9 Identify Missing Data

Missing data is identified during the data mapping process, where a table or field in the SAP systems does not have an identifiable source from the legacy applications.

10 Resolve Missing Data

SAP modules will require data that does not exist in the legacy systems, the approaches to resolve this issue are:

• Populate the missing data within the data load programs, either by calculation or mapping tables.

• Using third party software, such as Microsoft Excel, for data staging and manipulating the data manually to fit the required format.

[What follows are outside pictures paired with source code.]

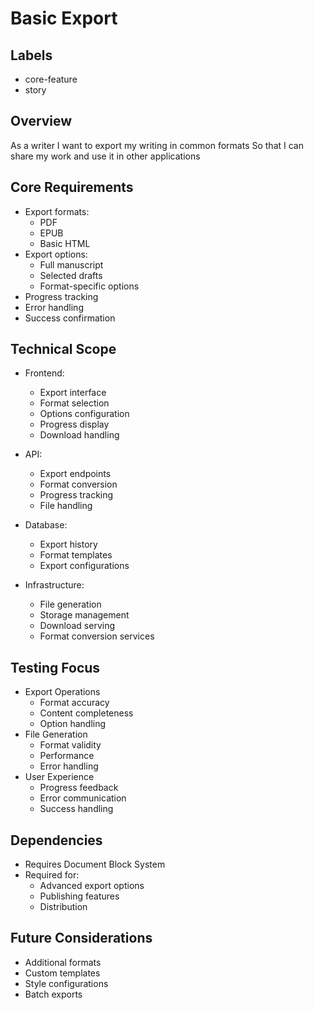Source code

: # Basic Export

## Labels
- core-feature
- story

## Overview
As a writer
I want to export my writing in common formats
So that I can share my work and use it in other applications

## Core Requirements
- Export formats:
  - PDF
  - EPUB
  - Basic HTML
- Export options:
  - Full manuscript
  - Selected drafts
  - Format-specific options
- Progress tracking
- Error handling
- Success confirmation

## Technical Scope
- Frontend:
  - Export interface
  - Format selection
  - Options configuration
  - Progress display
  - Download handling

- API:
  - Export endpoints
  - Format conversion
  - Progress tracking
  - File handling

- Database:
  - Export history
  - Format templates
  - Export configurations

- Infrastructure:
  - File generation
  - Storage management
  - Download serving
  - Format conversion services

## Testing Focus
- Export Operations
  - Format accuracy
  - Content completeness
  - Option handling
- File Generation
  - Format validity
  - Performance
  - Error handling
- User Experience
  - Progress feedback
  - Error communication
  - Success handling

## Dependencies
- Requires Document Block System
- Required for:
  - Advanced export options
  - Publishing features
  - Distribution

## Future Considerations
- Additional formats
- Custom templates
- Style configurations
- Batch exports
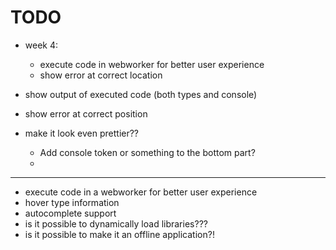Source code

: TODO
===
- week 4:
  - execute code in webworker for better user experience
  - show error at correct location

- show output of executed code (both types and console)
- show error at correct position
- make it look even prettier??
  - Add console token or something to the bottom part?
  -
---

- execute code in a webworker for better user experience
- hover type information
- autocomplete support
- is it possible to dynamically load libraries???
- is it possible to make it an offline application?!
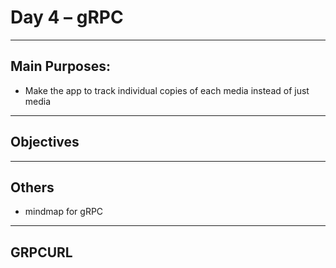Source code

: # Day 4 – gRPC

---

## Main Purposes:
- Make the app to track individual copies of each media instead of just media
---

## Objectives

---

## Others
- mindmap for gRPC

---

## GRPCURL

• Developing guidelines for use during manual migrations, which show how to determine missing values while entering the data.

11 Extract Legacy Data

Legacy data is extracted from the legacy systems using software specifically developed for the task using the legacy toolset available, the extracted data is loaded into staging tables and transferred to the data staging area. Extracted legacy data will be held on the data migration staging area for further analysis, manipulation and cleansing using the appropriate tool, for example MS Excel, MS Access. Integrity checks are required to ensure the correct data has been extracted, for example, all records are included in the extract, duplicates have not been created etc.

12 Design Automatic Loads

Where an automatic load process has been chosen as the best method to load the data into SAP, the data load programs are designed and a technical specification written. The technical specification will define an appropriate SAP load technique, all data mapping (legacy field to SAP field) and data transformation logic.

13 Develop Automatic Loads

Automatic data loads into SAP will be developed using the technical specification defined.

14 Manual Data Entry

Where manual data entry has been chosen as the best method to load the data into SAP, data will be manually entered into SAP using the appropriate transaction.

15 Data Loading Instructions

Instructions for the data load to be written and agreed for all data objects in scope. This includes the order in which data is to be migrated and any dependencies

16 Trial Data Upload - Running

The process of running trial data loads into the SAP system will help ensure data accuracy, the correct load sequence, determine load duration and correct any loading errors. The trial data loads will continue until the load process completes successfully.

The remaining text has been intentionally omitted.